◆ **DATA**:
- Opening Delimiter -

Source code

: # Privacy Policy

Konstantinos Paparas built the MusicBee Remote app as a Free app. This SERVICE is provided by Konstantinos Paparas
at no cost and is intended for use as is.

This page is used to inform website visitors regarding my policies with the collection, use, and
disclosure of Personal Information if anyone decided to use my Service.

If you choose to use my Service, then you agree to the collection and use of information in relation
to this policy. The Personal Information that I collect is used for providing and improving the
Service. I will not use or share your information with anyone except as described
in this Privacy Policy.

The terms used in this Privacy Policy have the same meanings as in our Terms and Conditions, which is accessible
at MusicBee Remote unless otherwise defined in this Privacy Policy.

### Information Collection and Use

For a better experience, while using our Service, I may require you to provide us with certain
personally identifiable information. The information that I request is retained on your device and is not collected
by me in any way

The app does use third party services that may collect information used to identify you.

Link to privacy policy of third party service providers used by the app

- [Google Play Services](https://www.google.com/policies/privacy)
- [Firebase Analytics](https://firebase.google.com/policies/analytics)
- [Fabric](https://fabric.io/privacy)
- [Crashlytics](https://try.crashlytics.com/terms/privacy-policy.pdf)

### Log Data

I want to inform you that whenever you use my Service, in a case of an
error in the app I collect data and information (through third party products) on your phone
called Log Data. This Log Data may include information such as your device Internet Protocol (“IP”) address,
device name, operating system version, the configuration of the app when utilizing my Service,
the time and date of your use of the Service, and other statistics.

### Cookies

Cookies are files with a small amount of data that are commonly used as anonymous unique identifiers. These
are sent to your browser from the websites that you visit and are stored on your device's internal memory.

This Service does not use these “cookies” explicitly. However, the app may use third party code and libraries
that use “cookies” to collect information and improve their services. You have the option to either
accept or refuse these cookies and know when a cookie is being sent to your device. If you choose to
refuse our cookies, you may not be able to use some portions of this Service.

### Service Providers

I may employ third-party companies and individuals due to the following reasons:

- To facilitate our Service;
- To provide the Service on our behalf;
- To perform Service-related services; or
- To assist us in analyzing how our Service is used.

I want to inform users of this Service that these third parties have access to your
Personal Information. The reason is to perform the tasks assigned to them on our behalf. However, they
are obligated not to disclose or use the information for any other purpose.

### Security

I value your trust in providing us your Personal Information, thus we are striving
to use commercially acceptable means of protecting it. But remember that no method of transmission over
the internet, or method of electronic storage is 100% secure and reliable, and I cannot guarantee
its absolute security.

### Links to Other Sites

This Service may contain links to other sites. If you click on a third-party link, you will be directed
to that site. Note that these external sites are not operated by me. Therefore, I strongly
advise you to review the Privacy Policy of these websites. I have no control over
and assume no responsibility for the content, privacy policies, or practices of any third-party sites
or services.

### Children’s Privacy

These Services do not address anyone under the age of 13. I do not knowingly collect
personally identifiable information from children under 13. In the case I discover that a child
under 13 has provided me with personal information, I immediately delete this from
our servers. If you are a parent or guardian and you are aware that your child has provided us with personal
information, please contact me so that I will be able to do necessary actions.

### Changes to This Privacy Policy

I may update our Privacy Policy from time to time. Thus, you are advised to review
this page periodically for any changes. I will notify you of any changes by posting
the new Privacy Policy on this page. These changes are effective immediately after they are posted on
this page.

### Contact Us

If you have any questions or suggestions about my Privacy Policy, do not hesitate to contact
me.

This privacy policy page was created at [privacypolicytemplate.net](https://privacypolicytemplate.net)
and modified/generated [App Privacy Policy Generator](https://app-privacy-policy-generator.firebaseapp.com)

- Closing Delimiter -

◆ **WHAT NEEDS TO BE DONE**: Search the records for the string "identifiable" and report each line that has it.

◆ **EXERCISE ANSWER**:
personally identifiable information. The information that I request is retained on your device and is not collected
personally identifiable information from children under 13. In the case I discover that a child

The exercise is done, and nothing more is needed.